SIMD means Single Instruction, Multiple Data.

SIMD and Vectorization

SIMD means Single Instruction, Multiple Data.

It is a CPU feature that lets one instruction operate on several values at the same time.

A normal instruction might add one pair of numbers:

a + b

A SIMD instruction can add several pairs at once:

[a0, a1, a2, a3] + [b0, b1, b2, b3]

The result is:

[a0 + b0, a1 + b1, a2 + b2, a3 + b3]

This is useful for workloads that perform the same operation across many values.

Why SIMD Matters

Many programs contain loops like this:

for (items) |*item| {
    item.* += 1;
}

Each element receives the same operation.

That pattern is a good candidate for vectorization.

Vectorization means converting scalar operations into vector operations.

Scalar code works on one value at a time.

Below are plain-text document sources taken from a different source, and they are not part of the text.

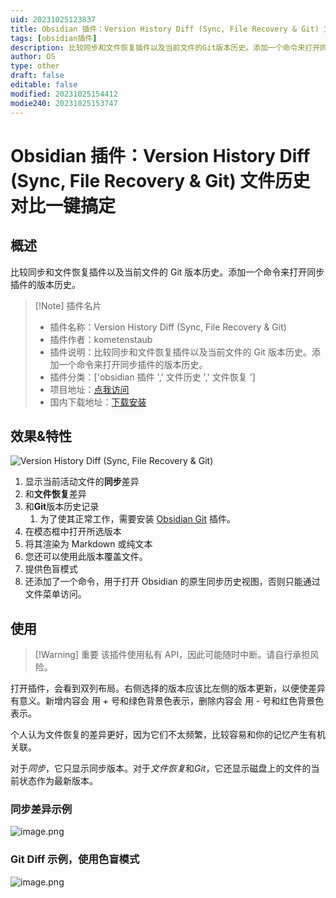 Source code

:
 ```yaml
---
uid: 20231025123837
title: Obsidian 插件：Version History Diff (Sync, File Recovery & Git) 文件历史对比一键搞定
tags: [obsidian插件]
description: 比较同步和文件恢复插件以及当前文件的Git版本历史。添加一个命令来打开同步插件的版本历史。
author: OS
type: other
draft: false
editable: false
modified: 20231025154412
modie240: 20231025153747
---
```


# Obsidian 插件：Version History Diff (Sync, File Recovery & Git) 文件历史对比一键搞定

## 概述

比较同步和文件恢复插件以及当前文件的 Git 版本历史。添加一个命令来打开同步插件的版本历史。

> [!Note] 插件名片
> - 插件名称：Version History Diff (Sync, File Recovery & Git)
> - 插件作者：kometenstaub
> - 插件说明：比较同步和文件恢复插件以及当前文件的 Git 版本历史。添加一个命令来打开同步插件的版本历史。
> - 插件分类：['obsidian 插件 ',' 文件历史 ',' 文件恢复 ']
> - 项目地址：[点我访问](https://github.com/kometenstaub/obsidian-version-history-diff)
> - 国内下载地址：[下载安装](https://pkmer.cn/products/plugin/pluginMarket/?obsidian-version-history-diff)

## 效果&特性

![Version History Diff (Sync, File Recovery & Git)](https://cdn.pkmer.cn/covers/obsidian-version-history-diff.png!pkmer)

1. 显示当前活动文件的**同步**差异
2. 和**文件恢复**差异
3. 和**Git**版本历史记录
   1. 为了使其正常工作，需要安装 [Obsidian Git](https://obsidian.md/plugins?id=obsidian-git) 插件。
4. 在模态框中打开所选版本
5. 将其渲染为 Markdown 或纯文本
6. 您还可以使用此版本覆盖文件。
7. 提供色盲模式
8. 还添加了一个命令，用于打开 Obsidian 的原生同步历史视图，否则只能通过文件菜单访问。

## 使用

> [!Warning] 重要
> 该插件使用私有 API，因此可能随时中断。请自行承担风险。

打开插件，会看到双列布局。右侧选择的版本应该比左侧的版本更新，以便使差异有意义。新增内容会 用 + 号和绿色背景色表示，删除内容会 用 - 号和红色背景色表示。

个人认为文件恢复的差异更好，因为它们不太频繁，比较容易和你的记忆产生有机关联。

对于*同步*，它只显示同步版本。对于*文件恢复*和*Git*，它还显示磁盘上的文件的当前状态作为最新版本。

### 同步差异示例

![image.png](https://cdn.pkmer.cn/images/20231025153854.png!pkmer)

### Git Diff 示例，使用色盲模式

![image.png](https://cdn.pkmer.cn/images/20231025153912.png!pkmer)
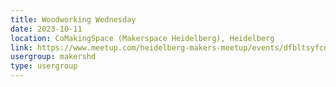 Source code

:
 ```yaml
---
title: Woodworking Wednesday
date: 2023-10-11
location: CoMakingSpace (Makerspace Heidelberg), Heidelberg
link: https://www.meetup.com/heidelberg-makers-meetup/events/dfbltsyfcnbpb/
usergroup: makershd
type: usergroup
---
```

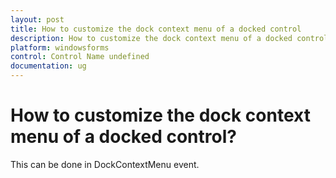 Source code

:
 ```yaml
---
layout: post
title: How to customize the dock context menu of a docked control
description: How to customize the dock context menu of a docked control
platform: windowsforms
control: Control Name undefined
documentation: ug
---
```


# How to customize the dock context menu of a docked control?

This can be done in DockContextMenu event.




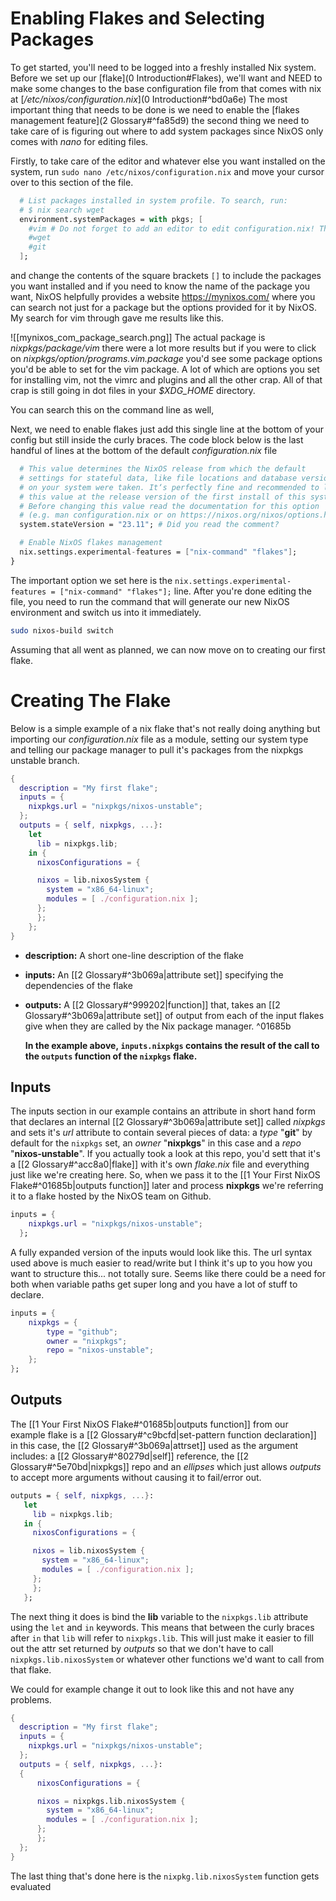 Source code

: # Enabling Flakes and Selecting Packages

To get started, you'll need to be logged into a freshly installed Nix system. Before we set up our [flake](0 Introduction#Flakes), we'll want and NEED to make some changes to the base configuration file from that comes with nix at [_/etc/nixos/configuration.nix_](0 Introduction#^bd0a6e) The most important thing that needs to be done is we need to enable the [flakes management feature](2 Glossary#^fa85d9) the second thing we need to take care of is figuring out where to add system packages since NixOS only comes with _nano_ for editing files.

Firstly, to take care of the editor and whatever else you want installed on the system, run `sudo nano /etc/nixos/configuration.nix` and move your cursor over to this section of the file.
``` nix
  # List packages installed in system profile. To search, run:
  # $ nix search wget
  environment.systemPackages = with pkgs; [
    #vim # Do not forget to add an editor to edit configuration.nix! The Nano editor is also installed by default.
    #wget
    #git
  ];
```

and change the contents of the square brackets `[]` to include the packages you want installed and if you need to know the name of the package you want, NixOS helpfully provides a website https://mynixos.com/ where you can search not just for a package but the options provided for it by NixOS. My search for vim through gave me results like this.

![[mynixos_com_package_search.png]]
The actual package is _nixpkgs/package/vim_ there were a lot more results but if you were to click on _nixpkgs/option/programs.vim.package_ you'd see some package options you'd be able to set for the vim package. A lot of which are options you set for installing vim, not the vimrc and plugins and all the other crap. All of that crap is still going in dot files in your _$XDG\_HOME_ directory. 

You can search this on the command line as well, 

Next, we need to enable flakes just add this single line at the bottom of your config but still inside the curly braces. The code block below is the last handful of lines at the bottom of the default _configuration.nix_ file
``` nix
  # This value determines the NixOS release from which the default
  # settings for stateful data, like file locations and database versions
  # on your system were taken. It‘s perfectly fine and recommended to leave
  # this value at the release version of the first install of this system.
  # Before changing this value read the documentation for this option
  # (e.g. man configuration.nix or on https://nixos.org/nixos/options.html).
  system.stateVersion = "23.11"; # Did you read the comment?

  # Enable NixOS flakes management
  nix.settings.experimental-features = ["nix-command" "flakes"];
}
```

The important option we set here is the `nix.settings.experimental-features = ["nix-command" "flakes"];` line. After you're done editing the file, you need to run the command that will generate our new NixOS environment and switch us into it immediately.

``` sh
sudo nixos-build switch
```

Assuming that all went as planned, we can now move on to creating our first flake.
# Creating The Flake
Below is a simple example of a nix flake that's not really doing anything but importing our _configuration.nix_ file as a module, setting our system type and telling our package manager to pull it's packages from the nixpkgs unstable branch.

```nix
{
  description = "My first flake";
  inputs = {
    nixpkgs.url = "nixpkgs/nixos-unstable";
  };
  outputs = { self, nixpkgs, ...}:
    let
      lib = nixpkgs.lib;
    in {
      nixosConfigurations = {

      nixos = lib.nixosSystem {
        system = "x86_64-linux";
        modules = [ ./configuration.nix ];
      };
      };
    };
}
```

- **description:** A short one-line description of the flake
- **inputs:** An [[2 Glossary#^3b069a|attribute set]] specifying the dependencies of the flake
- **outputs:** A [[2 Glossary#^999202|function]] that, takes an [[2 Glossary#^3b069a|attribute set]] of output from each of the input flakes give when they are called by the Nix package manager. ^01685b


  **In the example above, `inputs.nixpkgs` contains the result of the call to the `outputs` function of the `nixpkgs` flake.**
## Inputs
The inputs section in our example contains an attribute in short hand form that declares an internal [[2 Glossary#^3b069a|attribute set]] called _nixpkgs_ and sets it's _url_ attribute to contain several pieces of data: a _type_ "**git**" by default for the `nixpkgs` set, an _owner_ "**nixpkgs**" in this case and a _repo_ "**nixos-unstable**". If you actually took a look at this repo, you'd sett that it's a [[2 Glossary#^acc8a0|flake]] with it's own _flake.nix_ file and everything just like we're creating here. So, when we pass it to the [[1 Your First NixOS Flake#^01685b|outputs function]] later and process **nixpkgs** we're referring it to a flake hosted by the NixOS team on Github.

```nix
inputs = {
    nixpkgs.url = "nixpkgs/nixos-unstable";
  };
```

A fully expanded version of the inputs would look like this. The url syntax used above is much easier to read/write but I think it's up to you how you want to structure this... not totally sure. Seems like there could be a need for both when variable paths get super long and you have a lot of stuff to declare.

```nix
inputs = {
	nixpkgs = {
		type = "github";
		owner = "nixpkgs";
		repo = "nixos-unstable";
	};
};
```
## Outputs
The [[1 Your First NixOS Flake#^01685b|outputs function]] from our example flake is a [[2 Glossary#^c9bcfd|set-pattern function declaration]] in this case, the [[2 Glossary#^3b069a|attrset]] used as the argument includes: a [[2 Glossary#^80279d|self]] reference, the [[2 Glossary#^5e70bd|nixpkgs]] repo and an _ellipses_ which just allows _outputs_ to accept more arguments without causing it to fail/error out. 

 ```nix
 outputs = { self, nixpkgs, ...}:
    let
      lib = nixpkgs.lib;
    in {
      nixosConfigurations = {

      nixos = lib.nixosSystem {
        system = "x86_64-linux";
        modules = [ ./configuration.nix ];
      };
      };
    };
```

The next thing it does is bind the **lib** variable to the `nixpkgs.lib` attribute using the `let` and `in` keywords. This means that between the curly braces after `in` that `lib` will refer to `nixpkgs.lib`. This will just make it easier to fill out the attr set returned by _outputs_ so that we don't have to call `nixpkgs.lib.nixosSystem` or whatever other functions we'd want to call from that flake.

We could for example change it out to look like this and not have any problems.
```nix
{
  description = "My first flake";
  inputs = {
    nixpkgs.url = "nixpkgs/nixos-unstable";
  };
  outputs = { self, nixpkgs, ...}:
  {
      nixosConfigurations = {

      nixos = nixpkgs.lib.nixosSystem {
        system = "x86_64-linux";
        modules = [ ./configuration.nix ];
      };
      };
  };
}
```

The last thing that's done here is the `nixpkg.lib.nixosSystem` function gets evaluated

Vector code works on multiple values at a time.

Zig Vector Types

Zig has a built-in vector type:

const Vec4 = @Vector(4, f32);

This means:

a vector of 4 f32 values

You can create vector values like this:

const a: Vec4 = .{ 1.0, 2.0, 3.0, 4.0 };
const b: Vec4 = .{ 10.0, 20.0, 30.0, 40.0 };

Then you can add them:

const c = a + b;

The result is:

.{ 11.0, 22.0, 33.0, 44.0 }

The code looks like one addition, but it applies to every lane.

Vector Lanes

Each value inside a vector is called a lane.

In this example:

const Vec4 = @Vector(4, i32);
const values: Vec4 = .{ 10, 20, 30, 40 };

The vector has 4 lanes:

lane 0 = 10
lane 1 = 20
lane 2 = 30
lane 3 = 40

Most vector operations happen lane by lane.

const a: Vec4 = .{ 1, 2, 3, 4 };
const b: Vec4 = .{ 5, 6, 7, 8 };

const c = a * b;

The result is:

[1 * 5, 2 * 6, 3 * 7, 4 * 8]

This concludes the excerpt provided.